Writing

Software, technology, sysadmin war stories, and more. Feed
Saturday, May 23, 2020

Discovering the hypocrisy gap in reliability the hard way

I like the model of having a weekly meeting, preferably Friday morning, where the company sits down and talks about what broke recently. You might call it "SEV Review" or "Incident Management Review" or something else of the sort. It's "the best meeting of the week", as someone else once put it.

Such a meeting only really works if it's attended by the right people. What do I mean by that? Well, obviously, whoever worked on fixing things probably needs to be there. Whoever broke it (if that's someone else) probably needs to be there. Then, whoever *was broken by it* might need to be there. (That's how you find out the actual impact.)

Then you need some people who go every week, who I call my "usual suspects". It should be a good mix of management and non-management types who go often, learn how things work, and keep track of patterns that emerge. They ask questions and don't settle until they know what actually happened. They don't necessarily take the report at face value.
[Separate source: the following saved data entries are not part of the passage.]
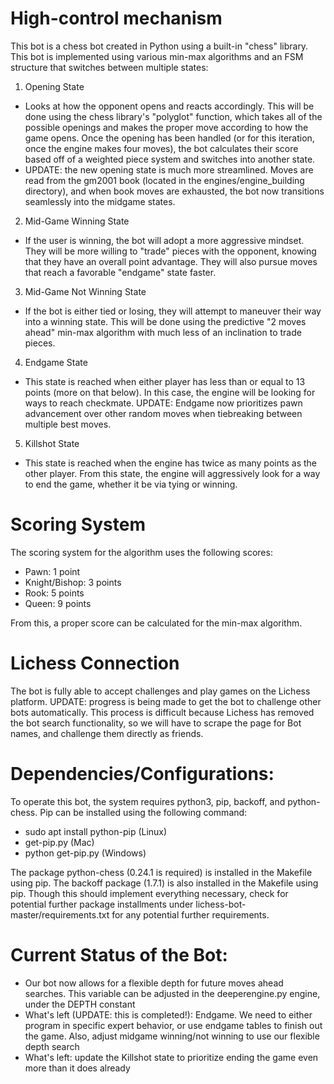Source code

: # High-control mechanism

This bot is a chess bot created in Python using a built-in "chess" library. This bot is implemented using various min-max algorithms and an FSM structure that switches between multiple states:

1. Opening State
- Looks at how the opponent opens and reacts accordingly. This will be done using the chess library's "polyglot" function, which takes all of the possible openings and makes the proper move according to how the game opens. Once the opening has been handled (or for this iteration, once the engine makes four moves), the bot calculates their score based off of a weighted piece system and switches into another state.
- UPDATE: the new opening state is much more streamlined. Moves are read from the gm2001 book (located in the engines/engine_building directory), and when book moves are exhausted, the bot now transitions seamlessly into the midgame states.

2. Mid-Game Winning State

- If the user is winning, the bot will adopt a more aggressive mindset. They will be more willing to "trade" pieces with the opponent, knowing that they have an overall point advantage. They will also pursue moves that reach a favorable "endgame" state faster.

3. Mid-Game Not Winning State

- If the bot is either tied or losing, they will attempt to maneuver their way into a winning state. This will be done using the predictive "2 moves ahead" min-max algorithm with much less of an inclination to trade pieces.

4. Endgame State

- This state is reached when either player has less than or equal to 13 points (more on that below). In this case, the engine will be looking for ways to reach checkmate. UPDATE: Endgame now prioritizes pawn advancement over other random moves when tiebreaking between multiple best moves.

5. Killshot State

- This state is reached when the engine has twice as many points as the other player. From this state, the engine will aggressively look for a way to end the game, whether it be via tying or winning.

# Scoring System

The scoring system for the algorithm uses the following scores:

- Pawn: 1 point
- Knight/Bishop: 3 points
- Rook: 5 points
- Queen: 9 points

From this, a proper score can be calculated for the min-max algorithm.

# Lichess Connection
The bot is fully able to accept challenges and play games on the Lichess platform.
UPDATE: progress is being made to get the bot to challenge other bots automatically. This process is difficult because Lichess has removed the bot search functionality, so we will have to scrape the page for Bot names, and challenge them directly as friends.

# Dependencies/Configurations:

To operate this bot, the system requires python3, pip, backoff, and python-chess. Pip can be installed using the following command:
- sudo apt install python-pip (Linux)
- get-pip.py (Mac)
- python get-pip.py (Windows)

The package python-chess (0.24.1 is required) is installed in the Makefile using pip. The backoff package (1.7.1) is also installed in the Makefile using pip. Though this should implement everything necessary, check for potential further package installments under lichess-bot-master/requirements.txt for any potential further requirements.

# Current Status of the Bot:
- Our bot now allows for a flexible depth for future moves ahead searches. This variable can be adjusted in the deeperengine.py engine, under the DEPTH constant
- What's left (UPDATE: this is completed!): Endgame. We need to either program in specific expert behavior, or use endgame tables to finish out the game. Also, adjust midgame winning/not winning to use our flexible depth search 
- What's left: update the Killshot state to prioritize ending the game even more than it does already
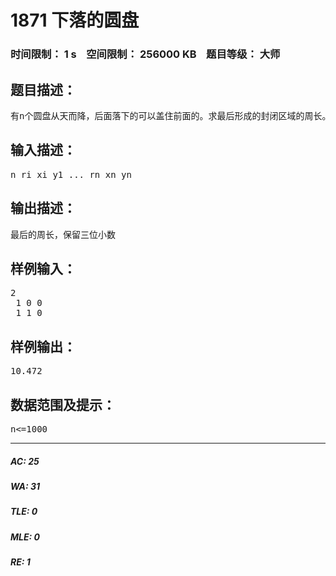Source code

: # 1871 下落的圆盘   
### 时间限制： 1 s&nbsp;&nbsp;&nbsp;&nbsp;空间限制： 256000 KB&nbsp;&nbsp;&nbsp;&nbsp;题目等级： 大师  
## 题目描述：  

<pre>
有n个圆盘从天而降，后面落下的可以盖住前面的。求最后形成的封闭区域的周长。 看下面这副图, 所有的红色线条的总长度即为所求.
</pre>
  
  
## 输入描述：  

<pre>
n ri xi y1 ... rn xn yn
</pre>
  
  
## 输出描述：  

<pre>
最后的周长，保留三位小数
</pre>
  
  
## 样例输入：  

<pre>
2  
 1 0 0  
 1 1 0
</pre>
  
  
## 样例输出：  

<pre>
10.472
</pre>
  
  
## 数据范围及提示：  

<pre>
n<=1000
</pre>
  
  
***  

##### AC: 25  
##### WA: 31  
##### TLE: 0  
##### MLE: 0  
##### RE: 1  
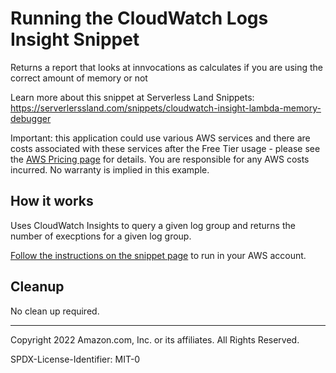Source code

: # Running the CloudWatch Logs Insight Snippet

Returns a report that looks at innvocations as calculates if you are using the correct amount of memory or not

Learn more about this snippet at Serverless Land Snippets: https://serverlerssland.com/snippets/cloudwatch-insight-lambda-memory-debugger

Important: this application could use various AWS services and there are costs associated with these services after the Free Tier usage - please see the [AWS Pricing page](https://aws.amazon.com/pricing/) for details. You are responsible for any AWS costs incurred. No warranty is implied in this example.


## How it works

Uses CloudWatch Insights to query a given log group and returns the number of execptions for a given log group.

[Follow the instructions on the snippet page](https://serverlerssland.com/snippets/cloudwatch-insight-lambda-memory-debugger) to run in your AWS account.


## Cleanup

No clean up required.

---

Copyright 2022 Amazon.com, Inc. or its affiliates. All Rights Reserved.

SPDX-License-Identifier: MIT-0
They should also know a lot of good contacts in the company in order to send people in the right direction -- "go talk to so and so, since they already solved for this and it'll save you a lot of time".

This meeting also needs a couple of people who have technical chops and are able to convince people to actually do their damn jobs to deliver on the commitments to fix things. This, unfortunately, almost always comes in the form of upper management - VP and above, usually. It's not just enough for them to attend, either. They have to be there and be willing to wield the big stick and shut down teams which are reckless, foolhardy, and which don't give a crap about keeping things from breaking.

One of the best instances of one of these meetings I can remember is when the resident VP told a team to just stop. They were no longer allowed to work on features or whatever shiny stuff they thought wanted to do. They had to stop right there and clean up the messes which had been breaking the site and bringing them to the review week after week.

It was epic. Nobody forgot that meeting. Just reading about it will probably remind some of my coworkers from back then about it.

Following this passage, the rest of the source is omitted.